Der Grünen-Abgeordnete Winfried Hermann forderte für den Fall einer türkischen Intervention in Nordirak, die deutschen Awacs-Soldaten abzuziehen. Ebenfalls in der "Welt" (Samstagausgabe) erklärte die parlamentarische Geschäftsführerin Irmingard Schewe-Gerigk, sie würde im Fall einer türkischen Intervention gegen ein Mandat stimmen.

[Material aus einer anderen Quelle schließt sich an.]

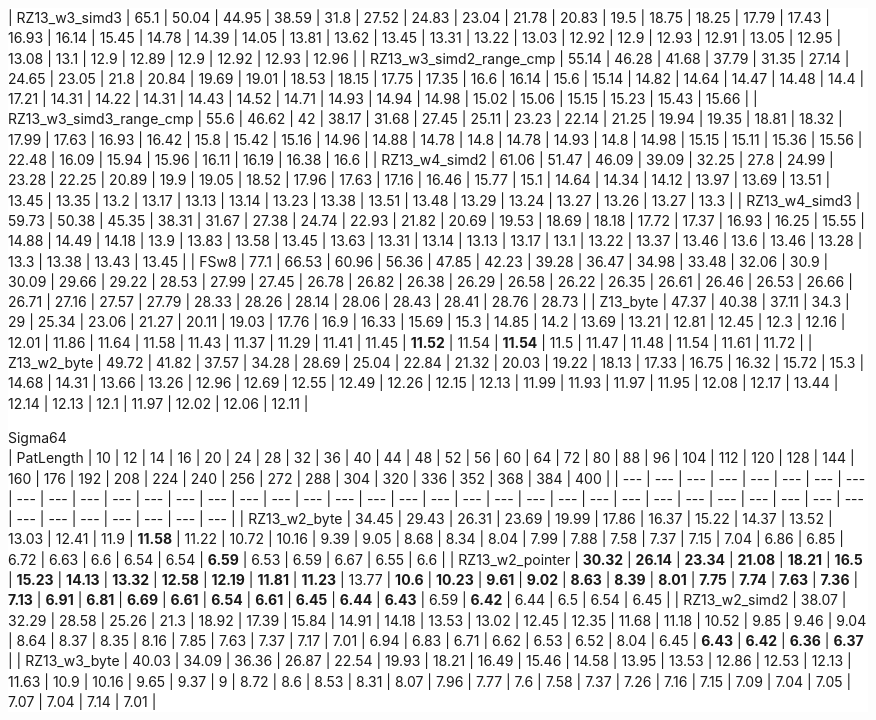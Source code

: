 |  RZ13_w3_simd3  |  65.1  |  50.04  |  44.95  |  38.59  |  31.8  |  27.52  |  24.83  |  23.04  |  21.78  |  20.83  |  19.5  |  18.75  |  18.25  |  17.79  |  17.43  |  16.93  |  16.14  |  15.45  |  14.78  |  14.39  |  14.05  |  13.81  |  13.62  |  13.45  |  13.31  |  13.22  |  13.03  |  12.92  |  12.9  |  12.93  |  12.91  |  13.05  |  12.95  |  13.08  |  13.1  |  12.9  |  12.89  |  12.9  |  12.92  |  12.93  |  12.96  |
|  RZ13_w3_simd2_range_cmp  |  55.14  |  46.28  |  41.68  |  37.79  |  31.35  |  27.14  |  24.65  |  23.05  |  21.8  |  20.84  |  19.69  |  19.01  |  18.53  |  18.15  |  17.75  |  17.35  |  16.6  |  16.14  |  15.6  |  15.14  |  14.82  |  14.64  |  14.47  |  14.48  |  14.4  |  17.21  |  14.31  |  14.22  |  14.31  |  14.43  |  14.52  |  14.71  |  14.93  |  14.94  |  14.98  |  15.02  |  15.06  |  15.15  |  15.23  |  15.43  |  15.66  |
|  RZ13_w3_simd3_range_cmp  |  55.6  |  46.62  |  42  |  38.17  |  31.68  |  27.45  |  25.11  |  23.23  |  22.14  |  21.25  |  19.94  |  19.35  |  18.81  |  18.32  |  17.99  |  17.63  |  16.93  |  16.42  |  15.8  |  15.42  |  15.16  |  14.96  |  14.88  |  14.78  |  14.8  |  14.78  |  14.93  |  14.8  |  14.98  |  15.15  |  15.11  |  15.36  |  15.56  |  22.48  |  16.09  |  15.94  |  15.96  |  16.11  |  16.19  |  16.38  |  16.6  |
|  RZ13_w4_simd2  |  61.06  |  51.47  |  46.09  |  39.09  |  32.25  |  27.8  |  24.99  |  23.28  |  22.25  |  20.89  |  19.9  |  19.05  |  18.52  |  17.96  |  17.63  |  17.16  |  16.46  |  15.77  |  15.1  |  14.64  |  14.34  |  14.12  |  13.97  |  13.69  |  13.51  |  13.45  |  13.35  |  13.2  |  13.17  |  13.13  |  13.14  |  13.23  |  13.38  |  13.51  |  13.48  |  13.29  |  13.24  |  13.27  |  13.26  |  13.27  |  13.3  |
|  RZ13_w4_simd3  |  59.73  |  50.38  |  45.35  |  38.31  |  31.67  |  27.38  |  24.74  |  22.93  |  21.82  |  20.69  |  19.53  |  18.69  |  18.18  |  17.72  |  17.37  |  16.93  |  16.25  |  15.55  |  14.88  |  14.49  |  14.18  |  13.9  |  13.83  |  13.58  |  13.45  |  13.63  |  13.31  |  13.14  |  13.13  |  13.17  |  13.1  |  13.22  |  13.37  |  13.46  |  13.6  |  13.46  |  13.28  |  13.3  |  13.38  |  13.43  |  13.45  |
|  FSw8  |  77.1  |  66.53  |  60.96  |  56.36  |  47.85  |  42.23  |  39.28  |  36.47  |  34.98  |  33.48  |  32.06  |  30.9  |  30.09  |  29.66  |  29.22  |  28.53  |  27.99  |  27.45  |  26.78  |  26.82  |  26.38  |  26.29  |  26.58  |  26.22  |  26.35  |  26.61  |  26.46  |  26.53  |  26.66  |  26.71  |  27.16  |  27.57  |  27.79  |  28.33  |  28.26  |  28.14  |  28.06  |  28.43  |  28.41  |  28.76  |  28.73  |
|  Z13_byte  |  47.37  |  40.38  |  37.11  |  34.3  |  29  |  25.34  |  23.06  |  21.27  |  20.11  |  19.03  |  17.76  |  16.9  |  16.33  |  15.69  |  15.3  |  14.85  |  14.2  |  13.69  |  13.21  |  12.81  |  12.45  |  12.3  |  12.16  |  12.01  |  11.86  |  11.64  |  11.58  |  11.43  |  11.37  |  11.29  |  11.41  |  11.45  |   **11.52**   |  11.54  |   **11.54**   |  11.5  |  11.47  |  11.48  |  11.54  |  11.61  |  11.72  |
|  Z13_w2_byte  |  49.72  |  41.82  |  37.57  |  34.28  |  28.69  |  25.04  |  22.84  |  21.32  |  20.03  |  19.22  |  18.13  |  17.33  |  16.75  |  16.32  |  15.72  |  15.3  |  14.68  |  14.31  |  13.66  |  13.26  |  12.96  |  12.69  |  12.55  |  12.49  |  12.26  |  12.15  |  12.13  |  11.99  |  11.93  |  11.97  |  11.95  |  12.08  |  12.17  |  13.44  |  12.14  |  12.13  |  12.1  |  11.97  |  12.02  |  12.06  |  12.11  |
  
Sigma64  
|  PatLength  |  10  |  12  |  14  |  16  |  20  |  24  |  28  |  32  |  36  |  40  |  44  |  48  |  52  |  56  |  60  |  64  |  72  |  80  |  88  |  96  |  104  |  112  |  120  |  128  |  144  |  160  |  176  |  192  |  208  |  224  |  240  |  256  |  272  |  288  |  304  |  320  |  336  |  352  |  368  |  384  |  400  |
| ---  |  ---  |  ---  |  ---  |  ---  |  ---  |  ---  |  ---  |  ---  |  ---  |  ---  |  ---  |  ---  |  ---  |  ---  |  ---  |  ---  |  ---  |  ---  |  ---  |  ---  |  ---  |  ---  |  ---  |  ---  |  ---  |  ---  |  ---  |  ---  |  ---  |  ---  |  ---  |  ---  |  ---  |  ---  |  ---  |  ---  |  ---  |  ---  |  ---  |  ---  |  ---  |
|  RZ13_w2_byte  |  34.45  |  29.43  |  26.31  |  23.69  |  19.99  |  17.86  |  16.37  |  15.22  |  14.37  |  13.52  |  13.03  |  12.41  |  11.9  |   **11.58**   |  11.22  |  10.72  |  10.16  |  9.39  |  9.05  |  8.68  |  8.34  |  8.04  |  7.99  |  7.88  |  7.58  |  7.37  |  7.15  |  7.04  |  6.86  |  6.85  |  6.72  |  6.63  |  6.6  |  6.54  |  6.54  |   **6.59**   |  6.53  |  6.59  |  6.67  |  6.55  |  6.6  |
|  RZ13_w2_pointer  |   **30.32**   |   **26.14**   |   **23.34**   |   **21.08**   |   **18.21**   |   **16.5**   |   **15.23**   |   **14.13**   |   **13.32**   |   **12.58**   |   **12.19**   |   **11.81**   |   **11.23**   |  13.77  |   **10.6**   |   **10.23**   |   **9.61**   |   **9.02**   |   **8.63**   |   **8.39**   |   **8.01**   |   **7.75**   |   **7.74**   |   **7.63**   |   **7.36**   |   **7.13**   |   **6.91**   |   **6.81**   |   **6.69**   |   **6.61**   |   **6.54**   |   **6.61**   |   **6.45**   |   **6.44**   |   **6.43**   |  6.59  |   **6.42**   |  6.44  |  6.5  |  6.54  |  6.45  |
|  RZ13_w2_simd2  |  38.07  |  32.29  |  28.58  |  25.26  |  21.3  |  18.92  |  17.39  |  15.84  |  14.91  |  14.18  |  13.53  |  13.02  |  12.45  |  12.35  |  11.68  |  11.18  |  10.52  |  9.85  |  9.46  |  9.04  |  8.64  |  8.37  |  8.35  |  8.16  |  7.85  |  7.63  |  7.37  |  7.17  |  7.01  |  6.94  |  6.83  |  6.71  |  6.62  |  6.53  |  6.52  |  8.04  |  6.45  |   **6.43**   |   **6.42**   |   **6.36**   |   **6.37**   |
|  RZ13_w3_byte  |  40.03  |  34.09  |  36.36  |  26.87  |  22.54  |  19.93  |  18.21  |  16.49  |  15.46  |  14.58  |  13.95  |  13.53  |  12.86  |  12.53  |  12.13  |  11.63  |  10.9  |  10.16  |  9.65  |  9.37  |  9  |  8.72  |  8.6  |  8.53  |  8.31  |  8.07  |  7.96  |  7.77  |  7.6  |  7.58  |  7.37  |  7.26  |  7.16  |  7.15  |  7.09  |  7.04  |  7.05  |  7.07  |  7.04  |  7.14  |  7.01  |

FDP steht geschlossen hinter dem Gang nach Karlsruhe

Der Gang nach Karlsruhe wurde von der FDP-Fraktion auf einer Sondersitzung am Vormittag bei einer Gegenstimme beschlossen. Fraktionsvorsitzender Wolfgang Gerhardt erklärte, im Gegensatz zur Darstellung Schröders gehe der Einsatz deutscher Bundeswehrsoldaten in diesen fliegenden Radarstationen wegen der Nato-Bündnisverpflichtungen gegenüber der Türkei sowie wegen der vom türkischen Parlament beschlossenen Teilnahme am Irak-Krieg auf Seiten der USA "über einen Routineauftrag hinaus". In diesem Fall sei die Bundesregierung verpflichtet, für den Einsatz bewaffneter Streitkräfte die "konstitutive Zustimmung des Bundestages einzuholen". Am Donnerstag waren die Liberalen im Bundestag mit ihrem Antrag gescheitert, ein eigenes Parlamentsmandat für die Soldaten in den Aufklärungsmaschinen zu erreichen.